A new report from the Congressional Oversight Panel which tracks the progress of the TARP program projects that commercial real estate losses threaten nearly 3,000 mid-sized and small banks and may severely compromise their ability to make loans.
At the core of the report is the observation that “Between 2010 and 2014, about $1.4 trillion in commercial real estate loans will reach the end of their terms. Nearly 50% are at present "underwater” – that is, the borrower owes more than the underlying property is currently worth.”
This means many of the banks which hold these loans have commercial real estate borrowers who will not be able to make interest and principal payments and cannot refinance their mortgages.
The Panel also points out that there have been NO “stress tests” of these smaller banks so the scope of their real financial problems is unknown.
The new analysis underscores the problems that the Obama Administration and Congress face as they attempt to increase the capital available to consumers and small businesses.
Banks are still unlikely to make all but the safest of loans because of current and anticipated problems with their balance sheets.
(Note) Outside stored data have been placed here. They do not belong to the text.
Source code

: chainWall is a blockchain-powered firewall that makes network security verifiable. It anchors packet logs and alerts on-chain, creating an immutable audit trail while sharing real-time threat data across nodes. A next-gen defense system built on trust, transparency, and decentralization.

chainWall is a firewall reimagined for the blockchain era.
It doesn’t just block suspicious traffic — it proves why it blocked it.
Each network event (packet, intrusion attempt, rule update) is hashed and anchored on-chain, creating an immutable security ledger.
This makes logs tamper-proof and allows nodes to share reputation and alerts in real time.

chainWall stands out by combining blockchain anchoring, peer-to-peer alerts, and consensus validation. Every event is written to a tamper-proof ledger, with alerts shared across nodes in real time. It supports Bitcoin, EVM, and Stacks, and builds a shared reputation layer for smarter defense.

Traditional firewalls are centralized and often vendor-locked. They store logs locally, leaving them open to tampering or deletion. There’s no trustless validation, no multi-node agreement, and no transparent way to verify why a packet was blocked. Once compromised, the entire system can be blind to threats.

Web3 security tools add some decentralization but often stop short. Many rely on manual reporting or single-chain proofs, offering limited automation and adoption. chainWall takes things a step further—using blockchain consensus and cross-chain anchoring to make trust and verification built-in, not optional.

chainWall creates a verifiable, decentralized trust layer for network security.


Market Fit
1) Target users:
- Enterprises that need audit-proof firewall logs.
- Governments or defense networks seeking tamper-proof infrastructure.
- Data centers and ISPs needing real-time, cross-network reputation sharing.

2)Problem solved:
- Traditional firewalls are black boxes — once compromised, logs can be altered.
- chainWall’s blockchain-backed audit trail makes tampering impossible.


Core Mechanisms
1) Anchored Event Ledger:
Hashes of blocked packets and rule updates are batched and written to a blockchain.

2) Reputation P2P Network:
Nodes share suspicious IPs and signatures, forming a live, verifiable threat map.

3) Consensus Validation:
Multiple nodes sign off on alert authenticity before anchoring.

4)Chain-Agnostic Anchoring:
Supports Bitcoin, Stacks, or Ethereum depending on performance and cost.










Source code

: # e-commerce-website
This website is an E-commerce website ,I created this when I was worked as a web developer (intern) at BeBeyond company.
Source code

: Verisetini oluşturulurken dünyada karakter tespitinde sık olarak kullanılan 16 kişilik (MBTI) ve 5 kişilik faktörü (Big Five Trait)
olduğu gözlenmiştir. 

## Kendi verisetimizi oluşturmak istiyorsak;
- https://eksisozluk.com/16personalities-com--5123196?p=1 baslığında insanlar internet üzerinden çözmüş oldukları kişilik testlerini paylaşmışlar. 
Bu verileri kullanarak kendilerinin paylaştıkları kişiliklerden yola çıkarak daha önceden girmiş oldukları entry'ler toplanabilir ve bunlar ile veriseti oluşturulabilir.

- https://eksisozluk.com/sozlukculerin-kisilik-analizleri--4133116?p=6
The issue is exacerabated by the worry that modest-sized businesses are at greater risk of failure and therefore loan defaults in a slow economy.
The only practical solution to the problem for both banks and their current and potential customers is for the federal government to take money it does not have to bolster the balance sheets of the nearly 3,000 banks at risk for large commercial real estate write-offs.
Alternatively, these firms could be loaned money by the government to make money available to small business which need credit. That process might stimulate lending but would not solve the problem of the write-offs these financial institutions face.
The Treasury Department has said that the $700 billion TARP program is no longer necessary to rebuild the bank and credit systems.
It turns out that if the Congressional Oversight Panel forecasts are accurate, the Treasury’s observation is not even close to the truth.